BUG: Regression in DataFrame.__setitem__ with DataFrame, Categorical level of MultiIndex in pandas 3.x #62518

@TomAugspurger

Description

@TomAugspurger

Pandas version checks

  • I have checked that this issue has not already been reported.

  • I have confirmed this bug exists on the latest version of pandas.

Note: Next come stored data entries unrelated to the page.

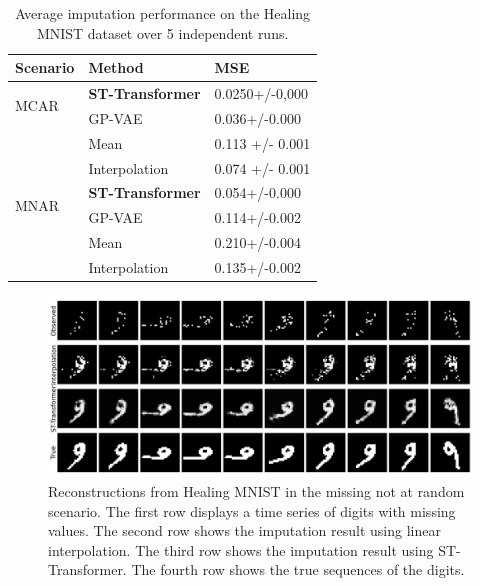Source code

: \documentclass[11pt]{article}
\begin{document}
\begin{table}[h!]
    \centering
    \begin{tabularx}{\textwidth}{XXX}
        \toprule
        Scenario&Method & MSE \\
        \midrule
        \multirow{2}{*}{MCAR}&\textbf{ST-Transformer} & 0.0250+/-0,000   \\

        &GP-VAE& 0.036+/-0.000\\
        &Mean&0.113 +/- 0.001\\
        &Interpolation&0.074 +/- 0.001\\
        
        \midrule
          \multirow{2}{*}{MNAR}&\textbf{ST-Transformer} & 0.054+/-0.000  \\
        &GP-VAE&0.114+/-0.002\\
        &Mean&0.210+/-0.004\\
        &Interpolation& 0.135+/-0.002\\
        \bottomrule

        
    \end{tabularx}
    \caption{Average imputation performance on the Healing MNIST dataset over 5 independent runs.}
    \label{tab: healing_mnist}
\end{table}





\begin{figure}[H]
\centering
\includegraphics[width=\textwidth]{figure/healing_mnist.png}
\caption{Reconstructions from Healing MNIST in the missing not at random scenario. The first row displays a time series of digits with missing values. The second row shows the imputation result using linear interpolation. The third row shows the imputation result using ST-Transformer. The fourth row shows the true sequences of the digits.}
\label{fig: healing_mnist}
\end{figure}
\end{document}
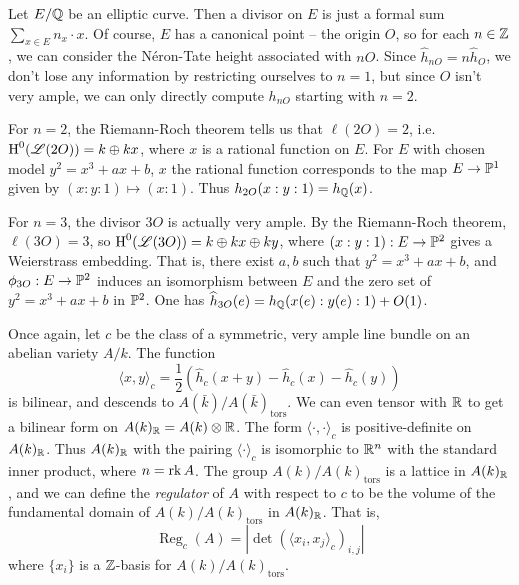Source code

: \documentclass{article}
\begin{document}
\begin{example}
Let $E/\mathbb{Q}$ be an elliptic curve. Then a divisor on $E$ is just a formal sum 
$\sum_{x\in E} n_x\cdot x$. Of course, $E$ has a canonical point -- the origin 
$O$, so for each $n\in \mathbb{Z}$, we can consider the N\'eron-Tate height associated 
with $n O$. Since $\widehat h_{n O}=n \widehat h_O$, we don't lose any 
information by restricting ourselves to $n=1$, but since $O$ isn't very ample, 
we can only directly compute $h_{n O}$ starting with $n=2$. 

For $n=2$, the Riemann-Roch theorem tells us that $\ell(2 O)=2$, i.e. 
$\operatorname{H}^0(\mathscr{L}(2 O)) = k\oplus k x$, where $x$ is a rational function on $E$. For 
$E$ with chosen model $y^2=x^3+a x+b$, $x$ the rational function corresponds to 
the map $E\to \mathbb{P}^1$ given by $(x:y:1)\mapsto (x:1)$. Thus 
$h_{2 O}(x:y:1)=h_{\mathbb{Q}}(x)$. 

For $n=3$, the divisor $3 O$ is actually very ample. By the Riemann-Roch 
theorem, $\ell(3 O)=3$, so $\operatorname{H}^0(\mathscr{L}(3 O))=k\oplus k x\oplus k y$, where 
$(x:y:1):E\to \mathbb{P}^2$ gives a Weierstrass embedding. That is, there exist 
$a,b$ such that $y^2=x^3+a x+b$, and $\phi_{3 O}:E\to \mathbb{P}^2$ induces an 
isomorphism between $E$ and the zero set of $y^2=x^3+a x+b$ in $\mathbb{P}^2$. 
One has $\widehat h_{3 O}(e)=h_{\mathbb{Q}}(x(e):y(e):1)+O(1)$. 
\end{example}

Once again, let $c$ be the class of a symmetric, very ample line bundle on an 
abelian variety $A/k$. The function  
\[
  \langle x,y\rangle_c = \frac 1 2 \left(\widehat h_c(x+y) - \widehat h_c(x)-\widehat h_c(y)\right)
\]
is bilinear, and descends to $A(\bar k)/A(\bar k)_\text{tors}$. 
We can even tensor with $\mathbb{R}$ to get a bilinear form on 
$A(k)_{\mathbb{R}} = A(k)\otimes \mathbb{R}$. The form $\langle \cdot,\cdot\rangle_c$ 
is positive-definite on $A(k)_{\mathbb{R}}$. Thus $A(k)_{\mathbb{R}}$ with the pairing 
$\langle\cdot\rangle_c$ is isomorphic to $\mathbb{R}^n$ with the standard inner 
product, where $n=\operatorname{rk} A$. The group $A(k)/A(k)_\text{tors}$ is a 
lattice in $A(k)_{\mathbb{R}}$, and we can define the \emph{regulator} of $A$ with 
respect to $c$ to be the volume of the fundamental domain of 
$A(k)/A(k)_\text{tors}$ in $A(k)_{\mathbb{R}}$. That is, 
\[
  \operatorname{Reg}_c(A) = \left|\det\left(\langle x_i,x_j\rangle_c\right)_{i,j}\right|
\]
where $\{x_i\}$ is a $\mathbb{Z}$-basis for $A(k)/A(k)_\text{tors}$. 
\end{document}

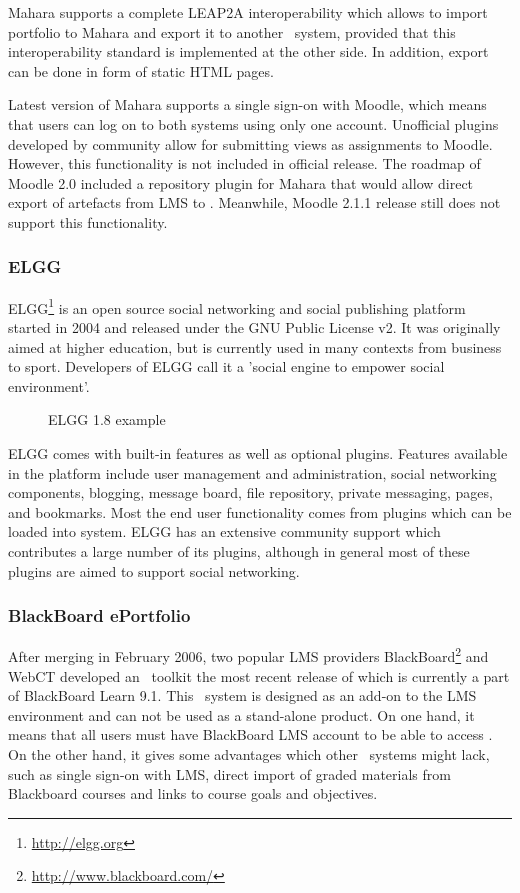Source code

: Mahara supports a complete LEAP2A interoperability which allows to import
portfolio to Mahara and export it to another \ep~system, provided that this
interoperability standard is implemented at the other side. In addition, export
can be done in form of static HTML pages.

Latest version of Mahara supports a single sign-on with Moodle, which means that
users can log on to both systems using only one account. Unofficial plugins
developed by community allow for submitting views as assignments to Moodle.
However, this functionality is not included in official release. The roadmap of
Moodle 2.0 included a repository plugin for Mahara that would allow direct
export of artefacts from LMS to \ep. Meanwhile, Moodle 2.1.1 release still does
not support this functionality.

\subsubsection{ELGG}
ELGG\footnote{\url{http://elgg.org}} is an open source social networking and
social publishing platform started in 2004 and released under the GNU Public
License v2. It was originally aimed at higher education, but is currently used
in many contexts from business to sport. Developers of ELGG call it a 'social
engine to empower social environment'.

\begin{figure}[htb]
\centering
\setlength\fboxsep{0pt}
\setlength\fboxrule{0.5pt}
\caption{ELGG 1.8 example}
\label{fig:elgg}
\end{figure}

ELGG comes with built-in features as well as optional plugins. Features
available in the platform include user management and administration, social
networking components, blogging, message board, file repository, private
messaging, pages, and bookmarks. Most the end user functionality comes from
plugins which can be loaded into system. ELGG has an extensive community support
which contributes a large number of its plugins, although in general most of
these plugins are aimed to support social networking.

\subsubsection{BlackBoard ePortfolio}
After merging in February 2006, two popular LMS providers
BlackBoard\footnote{\url{http://www.blackboard.com/}} and WebCT developed an
\ep~toolkit the most recent release of which is currently a part of BlackBoard
Learn 9.1. This \ep~system is designed as an add-on to the LMS environment and
can not be used as a stand-alone product. On one hand, it means that all users
must have BlackBoard LMS account to be able to access \ep. On the other hand, it
gives some advantages which other \ep~systems might lack, such as single sign-on
with LMS, direct import of graded materials from Blackboard courses and links to
course goals and objectives.

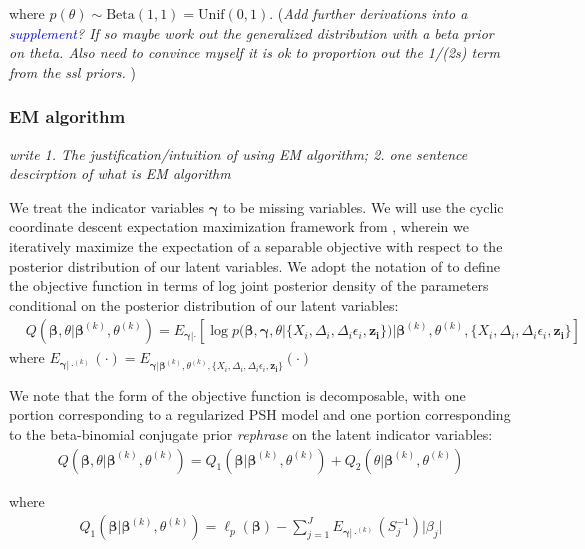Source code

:\documentclass[11pt,a4paper]{article}
\let\cite\parencite
\begin{document}
\noindent where $p(\theta) \sim \mathrm{Beta(1,1)} = \mathrm{Unif}(0,1)$.  (\textit{Add further derivations into a \textcolor{blue}{supplement}? If so maybe work out the generalized distribution with a beta prior on theta. Also need to convince myself it is ok to proportion out the 1/(2s) term from the ssl priors. })


\subsubsection{EM algorithm}
\textit{write 1. The justification/intuition of using EM algorithm; 2. one sentence descirption of what is EM algorithm}

We treat the indicator variables $\boldsymbol{\gamma}$ to be missing variables. We will use the cyclic coordinate descent expectation maximization framework from \cite{Tang2017}, wherein we iteratively maximize the expectation of a separable objective  with respect to the posterior distribution of our latent variables. We adopt the notation of \cite{RockovaGeorge2014} to define the objective function in terms of log joint posterior density of the parameters  conditional on the posterior distribution of our latent variables:
\begin{align*}
    &Q(\boldsymbol{\beta}, \theta|\boldsymbol{\beta}^{(k)}, \theta^{(k)}) = E_{\boldsymbol{\gamma}|\cdot}\left[ \log p(\boldsymbol{\beta}, \boldsymbol{\gamma}, \theta| \{X_i, \Delta_i, \Delta_{i}\epsilon_i, \mathbf{z_i}\})| \boldsymbol{\beta}^{(k)}, \theta^{(k)},\{X_i, \Delta_i, \Delta_{i}\epsilon_i, \mathbf{z_i}\} \right]
\end{align*}
\noindent where $E_{\boldsymbol{\gamma}|\cdot^{(k)}}(\cdot) = E_{\boldsymbol{\gamma}|\boldsymbol{\beta}^{(k)}, \theta^{(k)},\{X_i, \Delta_i, \Delta_{i}\epsilon_i, \mathbf{z_i}\}}(\cdot)$

We note that the form of the objective function is decomposable, with one portion corresponding to a regularized PSH model and one portion corresponding to the beta-binomial conjugate prior \textit{rephrase} on the latent indicator variables:
\begin{align*}
    Q(\boldsymbol{\beta}, \theta|\boldsymbol{\beta}^{(k)}, \theta^{(k)}) = Q_1(\boldsymbol{\beta}|\boldsymbol{\beta}^{(k)}, \theta^{(k)})  + Q_2( \theta|\boldsymbol{\beta}^{(k)}, \theta^{(k)})
\end{align*}

where 
\begin{align*}
    Q_1(\boldsymbol{\beta}|\boldsymbol{\beta}^{(k)}, \theta^{(k)}) = \ell_p(\boldsymbol{\beta})
    - \sum_{j=1}^{J} E_{\boldsymbol{\gamma}|\cdot^{(k)}}(S_j^{-1}) \lvert \beta_j \rvert
\end{align*}
\end{document}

  • I have confirmed this bug exists on the main branch of pandas.

Reproducible Example

import pandas as pd

meta = pd.DataFrame(columns=pd.MultiIndex.from_arrays([['a', 'a', 'z', 'z'], pd.Categorical([1, 2, 1, 2])]), dtype=object)
meta['z'] = meta['z'].astype('int64')

Issue Description

The above script runs fine with pandas==2.3.3

❯ uv run --python=3.13 --with pandas python debug.py  # no errors

But with pandas nightly, it errors

❯ uv run --python=3.13 --extra-index-url=https://pypi.anaconda.org/scientific-python-nightly-wheels/simple --prerelease=allow --with "pandas>=3.0.0.dev0" python debug.py

with

Traceback (most recent call last):
  File "/Users/toaugspurger/gh/debug.py", line 4, in <module>
    meta['z'] = meta['z'].astype('int64')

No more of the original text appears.